Segment Open

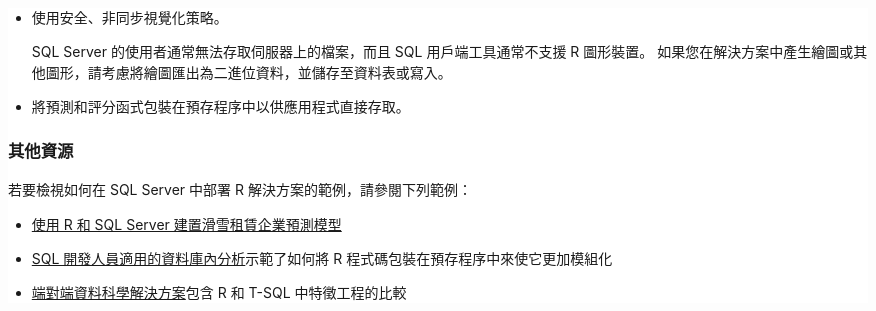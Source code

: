 + 使用安全、非同步視覺化策略。

    SQL Server 的使用者通常無法存取伺服器上的檔案，而且 SQL 用戶端工具通常不支援 R 圖形裝置。 如果您在解決方案中產生繪圖或其他圖形，請考慮將繪圖匯出為二進位資料，並儲存至資料表或寫入。

+ 將預測和評分函式包裝在預存程序中以供應用程式直接存取。

### <a name="other-resources"></a>其他資源

若要檢視如何在 SQL Server 中部署 R 解決方案的範例，請參閱下列範例：

+ [使用 R 和 SQL Server 建置滑雪租賃企業預測模型](https://microsoft.github.io/sql-ml-tutorials/R/rentalprediction/)

+ [SQL 開發人員適用的資料庫內分析](../tutorials/r-taxi-classification-introduction.md)示範了如何將 R 程式碼包裝在預存程序中來使它更加模組化

+ [端對端資料科學解決方案](../tutorials/walkthrough-data-science-end-to-end-walkthrough.md)包含 R 和 T-SQL 中特徵工程的比較
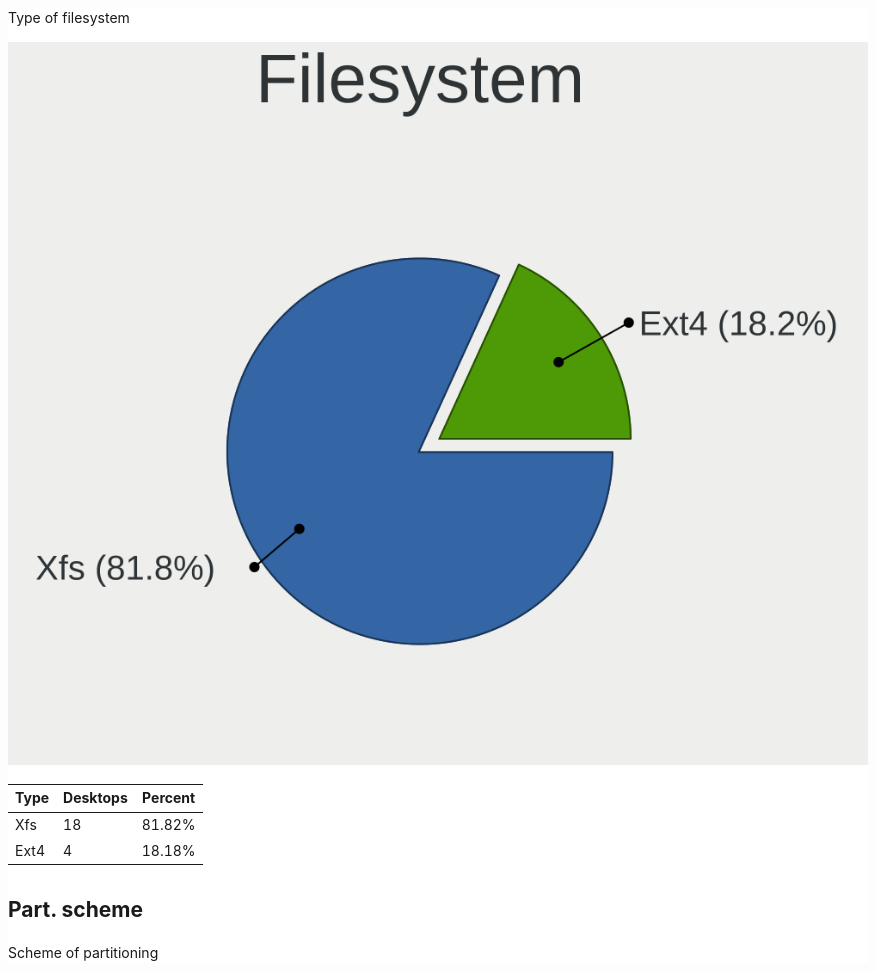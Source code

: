Type of filesystem

![Filesystem](./images/pie_chart/os_filesystem.svg)


| Type | Desktops | Percent |
|------|----------|---------|
| Xfs  | 18       | 81.82%  |
| Ext4 | 4        | 18.18%  |

Part. scheme
------------

Scheme of partitioning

Segment Closed

TASK DESCRIPTION:
Hand over the entries again, exactly as written and without the pictures.

WORKED SOLUTION:
Source code

: + 使用安全、非同步視覺化策略。

    SQL Server 的使用者通常無法存取伺服器上的檔案，而且 SQL 用戶端工具通常不支援 R 圖形裝置。 如果您在解決方案中產生繪圖或其他圖形，請考慮將繪圖匯出為二進位資料，並儲存至資料表或寫入。

+ 將預測和評分函式包裝在預存程序中以供應用程式直接存取。

### <a name="other-resources"></a>其他資源

若要檢視如何在 SQL Server 中部署 R 解決方案的範例，請參閱下列範例：

+ [使用 R 和 SQL Server 建置滑雪租賃企業預測模型](https://microsoft.github.io/sql-ml-tutorials/R/rentalprediction/)

+ [SQL 開發人員適用的資料庫內分析](../tutorials/r-taxi-classification-introduction.md)示範了如何將 R 程式碼包裝在預存程序中來使它更加模組化

+ [端對端資料科學解決方案](../tutorials/walkthrough-data-science-end-to-end-walkthrough.md)包含 R 和 T-SQL 中特徵工程的比較
Source code

:Type of filesystem

![Filesystem](./images/pie_chart/os_filesystem.svg)


| Type | Desktops | Percent |
|------|----------|---------|
| Xfs  | 18       | 81.82%  |
| Ext4 | 4        | 18.18%  |

Part. scheme
------------

Scheme of partitioning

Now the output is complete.